L’intégration attendue de l’accord sur la facilitation de l’investissement (IFDA) dans le cadre de l’OMC change la donne pour le patronat camerounais. La transparence accrue et la simplification des procédures administratives rassurent les investisseurs directs étrangers (IDE). Le secteur privé local pourra plus aisément nouer des partenariats stratégiques avec des groupes internationaux, favorisant le transfert de technologies et de compétences.

Les décisions prises contre la pêche illicite et les subventions excessives sont une aubaine pour la pêche artisanale et industrielle camerounaise. En limitant la présence de flottes étrangères subventionnées dans le Golfe de Guinée, l’OMC redonne une chance aux acteurs locaux de reconstituer les stocks halieutiques et de dominer leur propre marché de consommation.
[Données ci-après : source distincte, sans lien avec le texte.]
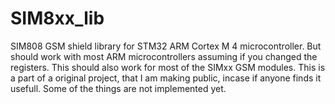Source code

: # SIM8xx_lib
SIM808 GSM shield library for STM32 ARM Cortex M 4 microcontroller. But should work with most ARM microcontrollers assuming if you changed the registers. This should also work for most of the SIMxx GSM modules. This is a part of a original project, that I am making public, incase if anyone finds it usefull. Some of the things are not implemented yet.
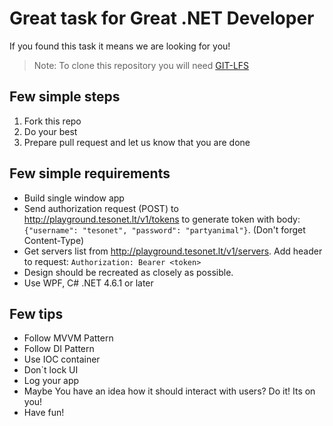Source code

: # Great task for Great .NET Developer

If you found this task it means we are looking for you!

> Note: To clone this repository you will need [GIT-LFS](https://git-lfs.github.com/)

## Few simple steps

1. Fork this repo
2. Do your best
3. Prepare pull request and let us know that you are done

## Few simple requirements

- Build single window app
- Send authorization request (POST) to http://playground.tesonet.lt/v1/tokens to generate token with body: `{"username": "tesonet", "password": "partyanimal"}`. (Don't forget Content-Type)
- Get servers list from http://playground.tesonet.lt/v1/servers. Add header to request: `Authorization: Bearer <token>`
- Design should be recreated as closely as possible.
- Use WPF, C# .NET 4.6.1 or later

## Few tips

- Follow MVVM Pattern
- Follow DI Pattern
- Use IOC container
- Don`t lock UI
- Log your app
- Maybe You have an idea how it should interact with users? Do it! Its on you!
- Have fun!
Au-delà des accords, l’organisation matérielle de la MC14 a déjà injecté des liquidités importantes dans l’hôtellerie et la restauration, où le taux d’occupation record a boosté le chiffre d’affaires du secteur tertiaire. La visibilité offerte au Cameroun renforce sa crédibilité comme « terre d’opportunités », facilitant les futures levées de fonds pour les grands projets d’infrastructure.

En résumé, la MC14 positionne le secteur privé camerounais comme un acteur majeur de la Zone de libre-échange continentale africaine (ZLECAF), en utilisant les règles de l’OMC comme un bouclier et un tremplin vers l’émergence.